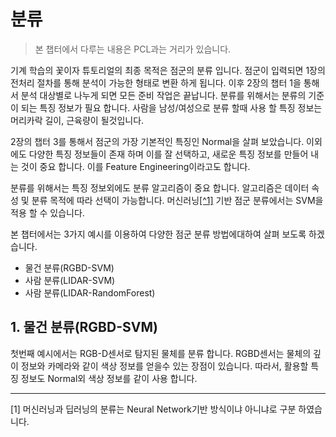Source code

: # 분류 

> 본 챕터에서 다루는 내용은 PCL과는 거리가 있습니다. 

기계 학습의 꽃이자 튜토리얼의 최종 목적은 점군의 분류 입니다. 점군이 입력되면 1장의 전처리 절차를 통해 분석이 가능한 형태로 변환 하게 됩니다. 이후 2장의 챕터 1을 통해서 분석 대상별로 나누게 되면 모든 준비 작업은 끝납니다. 분류를 위해서는 분류의 기준이 되는 특징 정보가 필요 합니다. 사람을 남성/여성으로 분류 할때 사용 할 특징 정보는 머리카락 길이, 근육량이 될것입니다. 

2장의 챕터 3를 통해서 점군의 가장 기본적인 특징인 Normal을 살펴 보았습니다. 이외에도 다양한 특징 정보들이 존재 하며 이를 잘 선택하고, 새로운 특징 정보를 만들어 내는 것이 중요 합니다. 이를 Feature Engineering이라고도 합니다. 

분류를 위해서는 특징 정보외에도 분류 알고리즘이 중요 합니다. 알고리즘은 데이터 속성 및 분류 목적에 따라 선택이 가능합니다. 머신러닝[[^1]](#1) 기반 점군 분류에서는 SVM을 적용 할 수 있습니다. 



본 챕터에서는 3가지 예시를 이용하여 다양한 점군 분류 방법에대하여 살펴 보도록 하겠습니다. 

- 물건 분류(RGBD-SVM)
- 사람 분류(LIDAR-SVM)
- 사람 분류(LIDAR-RandomForest)

## 1. 물건 분류(RGBD-SVM)

첫번째 예시에서는 RGB-D센서로 탐지된 물체를 분류 합니다. RGBD센서는 물체의 깊이 정보와 카메라와 같이 색상 정보를 얻을수 있는 장점이 있습니다. 따라서, 활용할 특징 정보도 Normal외 색상 정보를 같이 사용 합니다. 






---

<a name="1">[1]</a> 머신러닝과 딥러닝의 분류는 Neural Network기반 방식이냐 아니냐로 구분 하였습니다.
===
#### Work required
The records must be copied with no word altered, and without their pictures.

#### Solution
Source code

: # 분류 

> 본 챕터에서 다루는 내용은 PCL과는 거리가 있습니다. 

기계 학습의 꽃이자 튜토리얼의 최종 목적은 점군의 분류 입니다. 점군이 입력되면 1장의 전처리 절차를 통해 분석이 가능한 형태로 변환 하게 됩니다. 이후 2장의 챕터 1을 통해서 분석 대상별로 나누게 되면 모든 준비 작업은 끝납니다. 분류를 위해서는 분류의 기준이 되는 특징 정보가 필요 합니다. 사람을 남성/여성으로 분류 할때 사용 할 특징 정보는 머리카락 길이, 근육량이 될것입니다. 

2장의 챕터 3를 통해서 점군의 가장 기본적인 특징인 Normal을 살펴 보았습니다. 이외에도 다양한 특징 정보들이 존재 하며 이를 잘 선택하고, 새로운 특징 정보를 만들어 내는 것이 중요 합니다. 이를 Feature Engineering이라고도 합니다. 

분류를 위해서는 특징 정보외에도 분류 알고리즘이 중요 합니다. 알고리즘은 데이터 속성 및 분류 목적에 따라 선택이 가능합니다. 머신러닝[[^1]](#1) 기반 점군 분류에서는 SVM을 적용 할 수 있습니다. 



본 챕터에서는 3가지 예시를 이용하여 다양한 점군 분류 방법에대하여 살펴 보도록 하겠습니다. 

- 물건 분류(RGBD-SVM)
- 사람 분류(LIDAR-SVM)
- 사람 분류(LIDAR-RandomForest)

## 1. 물건 분류(RGBD-SVM)

첫번째 예시에서는 RGB-D센서로 탐지된 물체를 분류 합니다. RGBD센서는 물체의 깊이 정보와 카메라와 같이 색상 정보를 얻을수 있는 장점이 있습니다. 따라서, 활용할 특징 정보도 Normal외 색상 정보를 같이 사용 합니다. 






---

<a name="1">[1]</a> 머신러닝과 딥러닝의 분류는 Neural Network기반 방식이냐 아니냐로 구분 하였습니다.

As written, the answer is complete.